(Source texts of formatted documents)
=====
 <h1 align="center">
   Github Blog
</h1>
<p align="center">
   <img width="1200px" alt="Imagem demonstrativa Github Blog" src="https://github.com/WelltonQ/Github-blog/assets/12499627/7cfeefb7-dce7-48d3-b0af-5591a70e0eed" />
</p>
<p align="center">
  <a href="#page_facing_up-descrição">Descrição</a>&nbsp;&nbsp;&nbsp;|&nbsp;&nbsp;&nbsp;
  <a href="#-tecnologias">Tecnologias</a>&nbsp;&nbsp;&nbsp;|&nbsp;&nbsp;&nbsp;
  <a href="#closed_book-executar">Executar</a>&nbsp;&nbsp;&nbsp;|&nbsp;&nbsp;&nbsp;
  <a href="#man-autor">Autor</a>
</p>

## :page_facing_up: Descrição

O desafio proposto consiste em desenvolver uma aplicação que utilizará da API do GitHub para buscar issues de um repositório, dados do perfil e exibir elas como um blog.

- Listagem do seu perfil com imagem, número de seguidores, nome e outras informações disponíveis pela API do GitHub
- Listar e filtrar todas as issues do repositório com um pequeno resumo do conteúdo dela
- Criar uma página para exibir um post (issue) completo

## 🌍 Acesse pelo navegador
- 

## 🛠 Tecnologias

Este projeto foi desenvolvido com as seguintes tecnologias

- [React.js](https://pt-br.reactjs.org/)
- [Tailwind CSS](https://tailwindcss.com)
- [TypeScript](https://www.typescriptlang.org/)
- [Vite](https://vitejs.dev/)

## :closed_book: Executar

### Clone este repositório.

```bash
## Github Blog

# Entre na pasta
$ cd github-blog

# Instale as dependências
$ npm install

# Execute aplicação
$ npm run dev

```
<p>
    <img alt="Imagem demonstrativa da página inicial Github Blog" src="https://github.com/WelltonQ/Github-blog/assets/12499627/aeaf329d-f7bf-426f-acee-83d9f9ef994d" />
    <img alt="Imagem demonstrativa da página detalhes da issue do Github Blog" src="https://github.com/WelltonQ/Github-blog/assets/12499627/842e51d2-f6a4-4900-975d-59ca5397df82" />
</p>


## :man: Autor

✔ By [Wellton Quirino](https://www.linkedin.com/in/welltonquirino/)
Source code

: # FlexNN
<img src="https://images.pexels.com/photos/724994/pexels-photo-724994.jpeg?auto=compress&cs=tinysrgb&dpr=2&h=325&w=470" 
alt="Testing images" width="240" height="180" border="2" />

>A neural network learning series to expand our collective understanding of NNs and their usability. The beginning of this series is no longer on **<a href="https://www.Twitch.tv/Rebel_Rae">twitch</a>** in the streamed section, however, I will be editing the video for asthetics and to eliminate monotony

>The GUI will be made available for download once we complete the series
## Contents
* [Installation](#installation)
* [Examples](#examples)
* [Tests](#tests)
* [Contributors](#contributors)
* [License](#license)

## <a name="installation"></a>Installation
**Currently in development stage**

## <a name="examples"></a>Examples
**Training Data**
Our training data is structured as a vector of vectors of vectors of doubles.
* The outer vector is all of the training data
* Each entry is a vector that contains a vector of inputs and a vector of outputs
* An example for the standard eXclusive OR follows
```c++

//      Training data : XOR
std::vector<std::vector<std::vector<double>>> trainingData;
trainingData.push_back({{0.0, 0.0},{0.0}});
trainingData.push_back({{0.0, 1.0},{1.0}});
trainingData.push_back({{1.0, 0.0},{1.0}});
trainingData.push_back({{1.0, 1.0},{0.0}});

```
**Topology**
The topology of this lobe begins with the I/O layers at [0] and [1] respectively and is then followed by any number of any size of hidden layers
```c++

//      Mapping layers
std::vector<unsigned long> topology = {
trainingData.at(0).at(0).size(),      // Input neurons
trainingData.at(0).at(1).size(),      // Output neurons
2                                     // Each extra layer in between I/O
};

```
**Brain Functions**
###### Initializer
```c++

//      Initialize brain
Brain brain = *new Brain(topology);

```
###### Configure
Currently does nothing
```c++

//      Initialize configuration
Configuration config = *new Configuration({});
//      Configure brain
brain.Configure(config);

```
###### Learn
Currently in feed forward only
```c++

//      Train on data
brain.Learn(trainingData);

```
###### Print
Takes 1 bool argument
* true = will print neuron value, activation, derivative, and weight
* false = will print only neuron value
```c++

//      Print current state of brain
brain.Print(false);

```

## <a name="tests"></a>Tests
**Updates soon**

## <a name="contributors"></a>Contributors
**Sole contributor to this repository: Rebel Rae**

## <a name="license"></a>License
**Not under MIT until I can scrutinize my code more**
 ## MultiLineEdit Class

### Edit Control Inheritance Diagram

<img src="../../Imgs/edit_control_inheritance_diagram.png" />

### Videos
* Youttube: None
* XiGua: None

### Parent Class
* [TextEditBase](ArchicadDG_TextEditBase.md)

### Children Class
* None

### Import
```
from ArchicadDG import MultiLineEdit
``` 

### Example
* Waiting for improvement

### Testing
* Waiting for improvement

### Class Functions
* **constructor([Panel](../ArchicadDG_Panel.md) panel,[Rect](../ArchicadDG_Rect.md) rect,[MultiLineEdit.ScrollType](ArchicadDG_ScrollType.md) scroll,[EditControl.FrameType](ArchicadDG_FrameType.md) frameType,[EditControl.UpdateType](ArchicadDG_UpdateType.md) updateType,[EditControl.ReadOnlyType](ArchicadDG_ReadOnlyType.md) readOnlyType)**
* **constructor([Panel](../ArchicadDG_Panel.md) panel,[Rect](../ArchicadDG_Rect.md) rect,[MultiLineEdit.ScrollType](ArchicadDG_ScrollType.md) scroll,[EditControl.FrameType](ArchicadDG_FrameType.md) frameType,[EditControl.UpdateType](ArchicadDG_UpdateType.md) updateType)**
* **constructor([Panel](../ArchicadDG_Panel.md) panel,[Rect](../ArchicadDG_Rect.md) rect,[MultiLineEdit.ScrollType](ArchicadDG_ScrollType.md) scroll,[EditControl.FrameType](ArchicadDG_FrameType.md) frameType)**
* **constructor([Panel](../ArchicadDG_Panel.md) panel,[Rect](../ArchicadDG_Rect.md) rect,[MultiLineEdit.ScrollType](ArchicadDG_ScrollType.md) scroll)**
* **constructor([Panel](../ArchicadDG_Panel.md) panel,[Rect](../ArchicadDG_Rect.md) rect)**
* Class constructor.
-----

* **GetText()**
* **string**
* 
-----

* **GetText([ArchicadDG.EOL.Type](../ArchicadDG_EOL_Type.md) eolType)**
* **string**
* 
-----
=====
» WHAT THIS TASK INVOLVES:
From the entries, report each line that includes the word "Installation".

» RESPONSE BOX:
* [Installation](#installation)
## <a name="installation"></a>Installation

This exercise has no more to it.